Could you restate word for word every line from the one containing "Guide**: See [JAVA21_MIGRATION.md](JAVA21_MIGRATION.md)" to the end of the data below, pictures excluded?

Supplied data:
**********

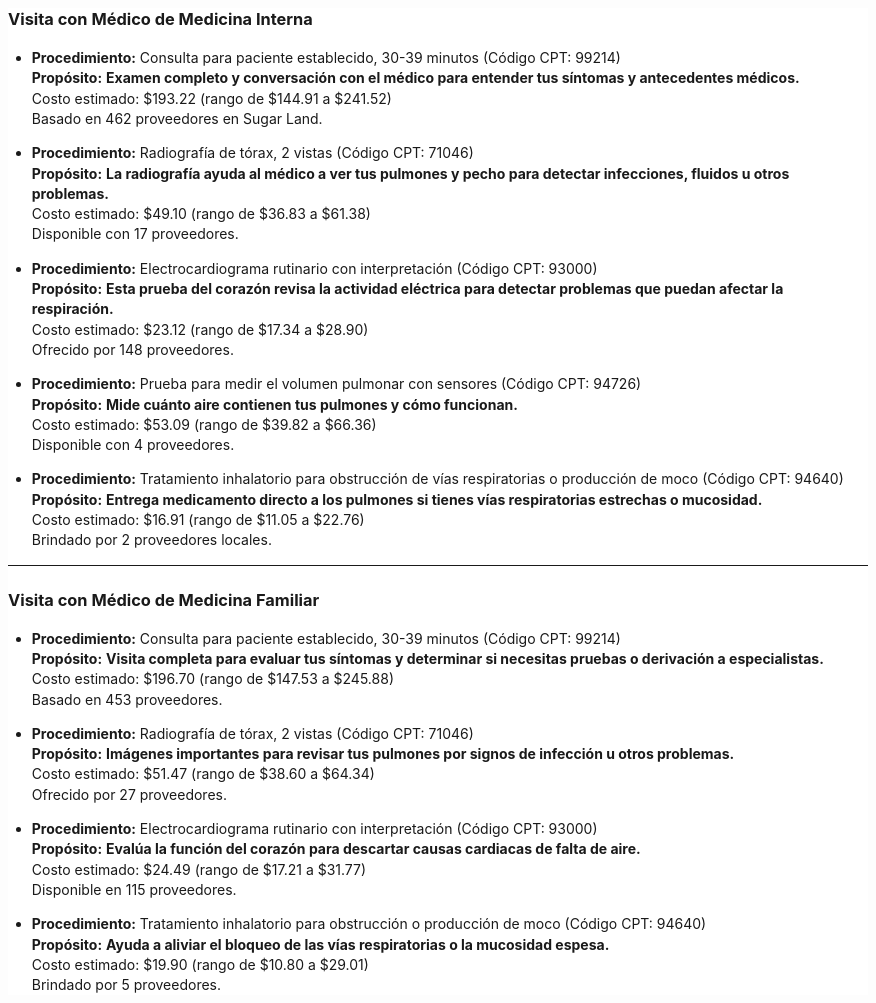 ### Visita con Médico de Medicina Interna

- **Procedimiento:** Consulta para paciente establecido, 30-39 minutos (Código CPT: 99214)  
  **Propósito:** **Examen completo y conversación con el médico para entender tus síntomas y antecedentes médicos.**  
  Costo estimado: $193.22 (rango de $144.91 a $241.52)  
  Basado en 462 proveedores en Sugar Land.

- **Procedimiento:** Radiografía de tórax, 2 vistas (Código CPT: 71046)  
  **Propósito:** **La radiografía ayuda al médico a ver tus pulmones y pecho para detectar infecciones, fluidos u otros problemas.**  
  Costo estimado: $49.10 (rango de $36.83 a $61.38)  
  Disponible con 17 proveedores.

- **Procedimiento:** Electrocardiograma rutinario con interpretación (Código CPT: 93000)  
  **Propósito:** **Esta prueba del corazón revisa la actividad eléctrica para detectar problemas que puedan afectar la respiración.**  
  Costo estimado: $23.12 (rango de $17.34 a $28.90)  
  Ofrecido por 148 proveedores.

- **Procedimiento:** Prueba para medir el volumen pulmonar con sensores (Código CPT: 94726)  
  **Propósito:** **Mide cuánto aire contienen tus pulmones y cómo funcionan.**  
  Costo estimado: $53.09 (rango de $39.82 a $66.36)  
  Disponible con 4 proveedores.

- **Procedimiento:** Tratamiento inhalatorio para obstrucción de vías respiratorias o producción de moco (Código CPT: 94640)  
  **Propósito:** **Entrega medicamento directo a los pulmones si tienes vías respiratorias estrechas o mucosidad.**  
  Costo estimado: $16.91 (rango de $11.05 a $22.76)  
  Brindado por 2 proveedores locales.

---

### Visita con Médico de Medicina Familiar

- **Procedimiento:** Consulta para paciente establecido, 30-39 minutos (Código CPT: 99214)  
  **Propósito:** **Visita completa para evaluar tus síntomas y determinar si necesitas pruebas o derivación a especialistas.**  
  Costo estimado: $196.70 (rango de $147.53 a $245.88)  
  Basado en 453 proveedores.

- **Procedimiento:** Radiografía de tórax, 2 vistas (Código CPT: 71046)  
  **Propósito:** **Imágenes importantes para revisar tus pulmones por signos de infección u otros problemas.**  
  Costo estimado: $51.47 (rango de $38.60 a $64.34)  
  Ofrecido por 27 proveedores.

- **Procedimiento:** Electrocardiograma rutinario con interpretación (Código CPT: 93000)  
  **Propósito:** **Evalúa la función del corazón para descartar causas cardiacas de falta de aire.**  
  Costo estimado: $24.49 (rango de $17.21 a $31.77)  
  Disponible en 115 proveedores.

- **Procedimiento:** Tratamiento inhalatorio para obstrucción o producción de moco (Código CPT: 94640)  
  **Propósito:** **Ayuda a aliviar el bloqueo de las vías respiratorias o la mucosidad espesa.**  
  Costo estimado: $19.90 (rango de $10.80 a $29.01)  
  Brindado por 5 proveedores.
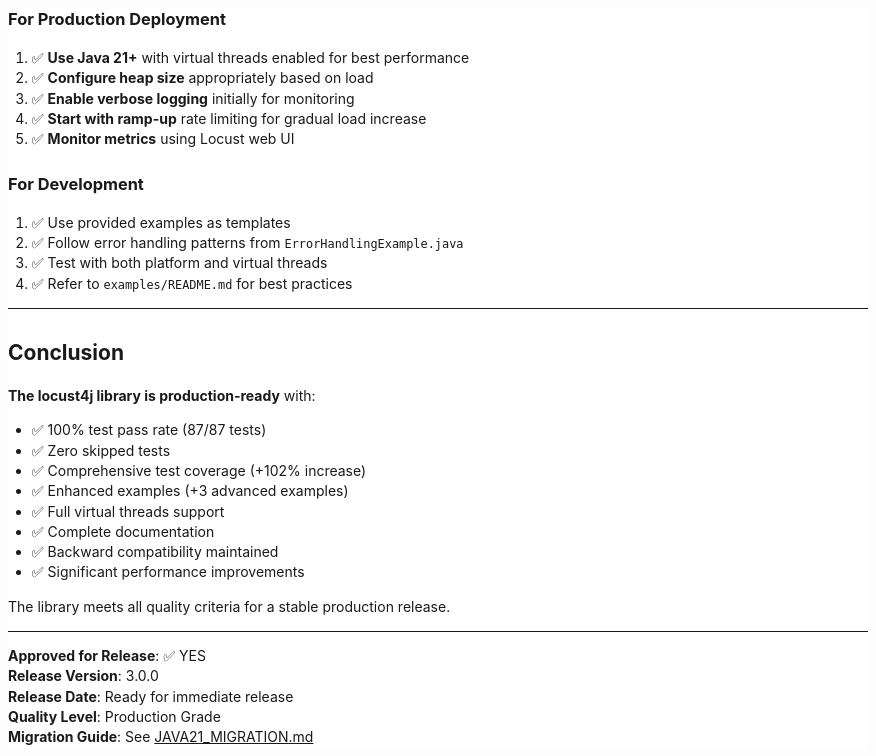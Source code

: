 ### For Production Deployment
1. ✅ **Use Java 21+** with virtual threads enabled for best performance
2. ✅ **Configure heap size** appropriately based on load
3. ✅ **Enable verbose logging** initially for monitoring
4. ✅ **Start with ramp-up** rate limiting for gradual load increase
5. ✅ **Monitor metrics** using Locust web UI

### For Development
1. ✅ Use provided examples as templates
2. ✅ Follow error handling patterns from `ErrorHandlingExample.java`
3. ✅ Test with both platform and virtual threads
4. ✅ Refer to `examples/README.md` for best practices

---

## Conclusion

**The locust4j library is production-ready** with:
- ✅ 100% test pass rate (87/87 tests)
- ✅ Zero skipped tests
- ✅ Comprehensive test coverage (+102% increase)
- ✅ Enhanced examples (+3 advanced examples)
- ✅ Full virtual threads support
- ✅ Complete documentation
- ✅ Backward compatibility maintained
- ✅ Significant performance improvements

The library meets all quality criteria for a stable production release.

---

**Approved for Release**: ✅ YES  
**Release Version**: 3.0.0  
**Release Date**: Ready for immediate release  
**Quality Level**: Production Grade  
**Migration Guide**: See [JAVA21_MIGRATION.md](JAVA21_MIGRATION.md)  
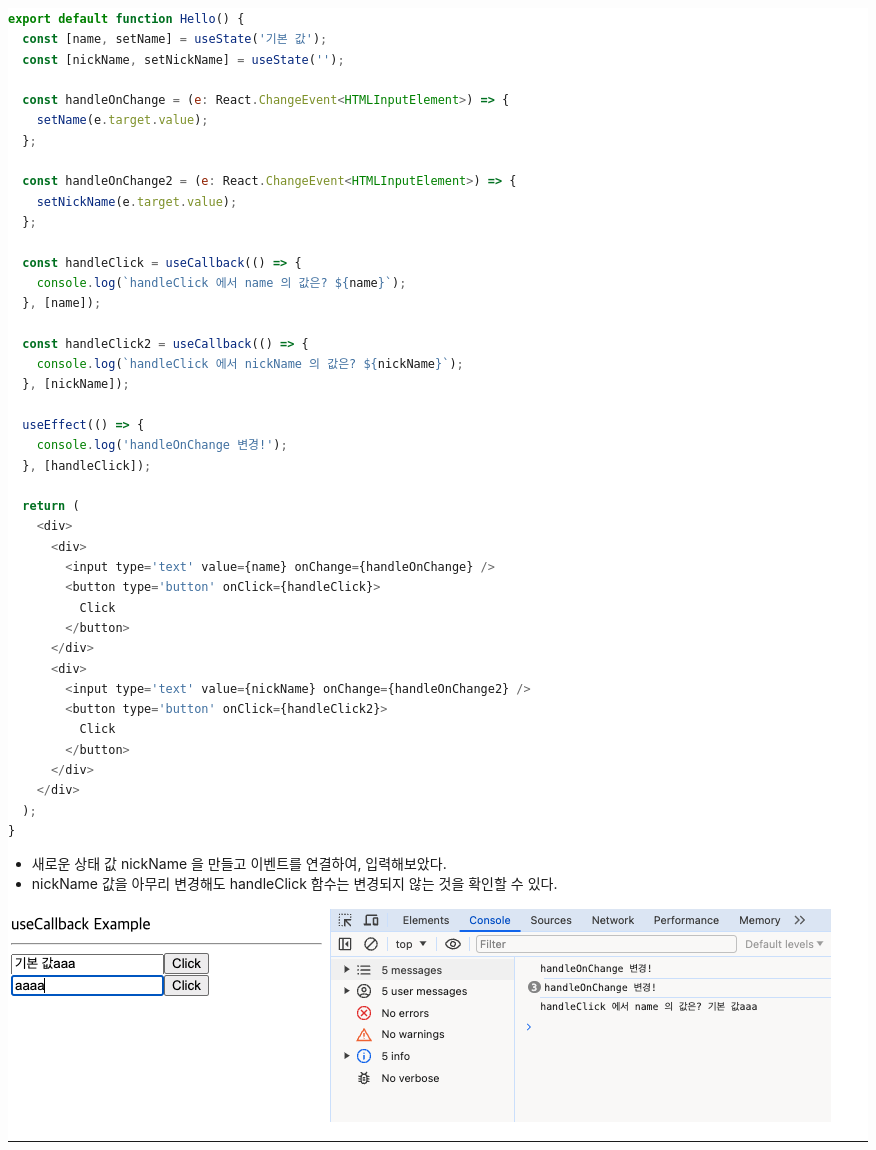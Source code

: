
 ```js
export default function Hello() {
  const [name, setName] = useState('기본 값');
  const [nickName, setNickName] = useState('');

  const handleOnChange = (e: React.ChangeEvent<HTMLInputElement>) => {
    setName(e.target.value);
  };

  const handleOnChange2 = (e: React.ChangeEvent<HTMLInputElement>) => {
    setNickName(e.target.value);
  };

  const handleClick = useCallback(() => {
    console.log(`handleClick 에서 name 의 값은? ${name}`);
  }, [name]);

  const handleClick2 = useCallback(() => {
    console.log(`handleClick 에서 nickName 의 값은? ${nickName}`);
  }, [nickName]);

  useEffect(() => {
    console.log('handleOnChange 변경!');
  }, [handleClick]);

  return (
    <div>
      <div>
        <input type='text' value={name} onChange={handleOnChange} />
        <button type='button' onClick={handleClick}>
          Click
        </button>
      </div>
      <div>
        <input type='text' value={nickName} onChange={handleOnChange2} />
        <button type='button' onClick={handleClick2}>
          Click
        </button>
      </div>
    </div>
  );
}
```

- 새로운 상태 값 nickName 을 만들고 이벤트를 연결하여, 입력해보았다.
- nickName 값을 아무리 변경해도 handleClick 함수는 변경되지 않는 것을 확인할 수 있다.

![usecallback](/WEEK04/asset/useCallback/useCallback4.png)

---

**********

Exercise result:
**Migration Guide**: See [JAVA21_MIGRATION.md](JAVA21_MIGRATION.md)  
Source code

:
 ```js
export default function Hello() {
  const [name, setName] = useState('기본 값');
  const [nickName, setNickName] = useState('');

  const handleOnChange = (e: React.ChangeEvent<HTMLInputElement>) => {
    setName(e.target.value);
  };

  const handleOnChange2 = (e: React.ChangeEvent<HTMLInputElement>) => {
    setNickName(e.target.value);
  };

  const handleClick = useCallback(() => {
    console.log(`handleClick 에서 name 의 값은? ${name}`);
  }, [name]);

  const handleClick2 = useCallback(() => {
    console.log(`handleClick 에서 nickName 의 값은? ${nickName}`);
  }, [nickName]);

  useEffect(() => {
    console.log('handleOnChange 변경!');
  }, [handleClick]);

  return (
    <div>
      <div>
        <input type='text' value={name} onChange={handleOnChange} />
        <button type='button' onClick={handleClick}>
          Click
        </button>
      </div>
      <div>
        <input type='text' value={nickName} onChange={handleOnChange2} />
        <button type='button' onClick={handleClick2}>
          Click
        </button>
      </div>
    </div>
  );
}
```

- 새로운 상태 값 nickName 을 만들고 이벤트를 연결하여, 입력해보았다.
- nickName 값을 아무리 변경해도 handleClick 함수는 변경되지 않는 것을 확인할 수 있다.

![usecallback](/WEEK04/asset/useCallback/useCallback4.png)

---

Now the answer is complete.